YM 32.Bölüm

5.2K 166 10
                                    

Simay içeri girdiğinde tüm gözlerle onu inceledim.Uzun siyah saçları ,kahverengi gözleri,ince fiziğiyle göz alıcıydı.Hemen ellerine baktım ,yüzük falan yoktu.Parlayan dişleriyle Simay , Emre'ye gülümsüyordu.Bozuntuya vermeden adapte olmaya çalıştım.

-Merhaba ,ben Simay dedi Simay yapmacık gülümsemesiyle.

-Bende Eylül dedim.sesimde yapay bir şirinlik vardı.

Simay'da sofraya oturdu.

-Ee gızım neler yaptın anlat bakalım dedi Cahit Ağa

-Napıyım Cahit Amca okul falan derken zaman cok cabuk geçti. dedi Simay

-Nişan falan var mı ? diye sordu Mert.

Kız gülmeye başladı.

-Ay ilahi Mert , yok ya ne nişanlısı .

Çok yılışık bir kız ya .

-Eylül sen nasılsın alışabildin mi ? diye sordu Simay.

-Yani elimden geldiği kadar. dedim

-Emre'nin karısı olmak zordur , kırmadığı ceviz yok dedi gülerek.

Benim sinirden gözlerim kızarırken tükürüğüm boğazıma kaçtı ve öksürmeye başladım.O kadar güçlü bir öksürüktü ki midem bulandı yine öğürmeye başladım.Kusmadan önce tuvalete koştum.işim bittiğinde elimi yüzümü yıkayıp, dişlerimi fırçalayıp yanlarına gittim.

-Midemi üşütmüşüm herhalde ama şimdi iyiyim dedi Emre'ye bakmayarak.

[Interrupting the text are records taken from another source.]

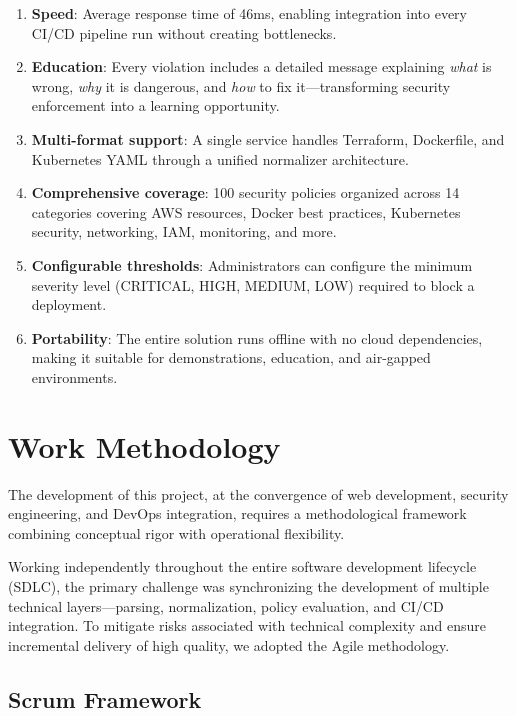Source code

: \begin{enumerate}
    \item \textbf{Speed}: Average response time of 46ms, enabling integration into every CI/CD pipeline run without creating bottlenecks.
    \item \textbf{Education}: Every violation includes a detailed message explaining \textit{what} is wrong, \textit{why} it is dangerous, and \textit{how} to fix it—transforming security enforcement into a learning opportunity.
    \item \textbf{Multi-format support}: A single service handles Terraform, Dockerfile, and Kubernetes YAML through a unified normalizer architecture.
    \item \textbf{Comprehensive coverage}: 100 security policies organized across 14 categories covering AWS resources, Docker best practices, Kubernetes security, networking, IAM, monitoring, and more.
    \item \textbf{Configurable thresholds}: Administrators can configure the minimum severity level (CRITICAL, HIGH, MEDIUM, LOW) required to block a deployment.
    \item \textbf{Portability}: The entire solution runs offline with no cloud dependencies, making it suitable for demonstrations, education, and air-gapped environments.
\end{enumerate}

\section{Work Methodology}

The development of this project, at the convergence of web development, security engineering, and DevOps integration, requires a methodological framework combining conceptual rigor with operational flexibility.

Working independently throughout the entire software development lifecycle (SDLC), the primary challenge was synchronizing the development of multiple technical layers—parsing, normalization, policy evaluation, and CI/CD integration. To mitigate risks associated with technical complexity and ensure incremental delivery of high quality, we adopted the Agile methodology.

\subsection{Scrum Framework}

Yemekler yendikten sonra herkes salona geçti.Simay bizlere Amerika maceralarını anlatıyordu.Sonra konuyu Emre'ye getirdi

-Ay Eylül senin bu kocan yok mu cok fenadır o diye kahkaha attı.

Bir anısı bitiyor diğer anısını anlatıyor.Cok fazla olmaya başladı.Hemen ayaklandım.

-Nereye Eylül diye sordu Emre 

-Yatmaya dedim 

-Kocanı beklemeyecek misan gelin hanım dedi Efsun Hanım .

-Misafiriyle sohbet ediyor Emre Ağa'm şimdi bölmek olmaz dedim

-Eylül otur dedi Emre sinirlendiğini belli eden bir tonda

-Uykum geldi. dedim omuz silkerek

-Bana ayıp değil canım gitsin uyusun hem uzun zaman olunca sohbetimiz uzun sürer doğrudur dedi.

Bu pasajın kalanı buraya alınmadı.